ABOUT THIS EXERCISE: The answer must consist solely of the lines from the one containing "## نمونه کد وضعیت حساب کاربری" to the end of the entries below, repeated exactly.

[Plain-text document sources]
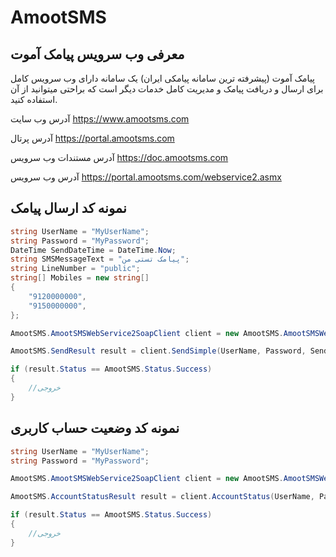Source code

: # AmootSMS

## معرفی وب سرویس پیامک آموت
پیامک آموت (پیشرفته ترین سامانه پیامکی ایران) یک سامانه دارای وب سرویس کامل برای ارسال و دریافت پیامک و مدیریت کامل خدمات دیگر است که براحتی میتوانید از آن استفاده کنید.

آدرس وب سایت
https://www.amootsms.com

آدرس پرتال
https://portal.amootsms.com

آدرس مستندات وب سرویس 
https://doc.amootsms.com

آدرس وب سرویس
https://portal.amootsms.com/webservice2.asmx





## نمونه کد ارسال پیامک
```csharp
string UserName = "MyUserName";
string Password = "MyPassword";
DateTime SendDateTime = DateTime.Now;
string SMSMessageText = "پیامک تستی من";
string LineNumber = "public";
string[] Mobiles = new string[]
{
    "9120000000",
    "9150000000",
};

AmootSMS.AmootSMSWebService2SoapClient client = new AmootSMS.AmootSMSWebService2SoapClient("AmootSMSWebService2Soap12");

AmootSMS.SendResult result = client.SendSimple(UserName, Password, SendDateTime, SMSMessageText, LineNumber, Mobiles);

if (result.Status == AmootSMS.Status.Success)
{
    //خروجی
}
```


## نمونه کد وضعیت حساب کاربری
```csharp
string UserName = "MyUserName";
string Password = "MyPassword";

AmootSMS.AmootSMSWebService2SoapClient client = new AmootSMS.AmootSMSWebService2SoapClient("AmootSMSWebService2Soap12");

AmootSMS.AccountStatusResult result = client.AccountStatus(UserName, Password);

if (result.Status == AmootSMS.Status.Success)
{
    //خروجی
}
```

TASK RESPONSE:
## نمونه کد وضعیت حساب کاربری
```csharp
string UserName = "MyUserName";
string Password = "MyPassword";

AmootSMS.AmootSMSWebService2SoapClient client = new AmootSMS.AmootSMSWebService2SoapClient("AmootSMSWebService2Soap12");

AmootSMS.AccountStatusResult result = client.AccountStatus(UserName, Password);

if (result.Status == AmootSMS.Status.Success)
{
    //خروجی
}
```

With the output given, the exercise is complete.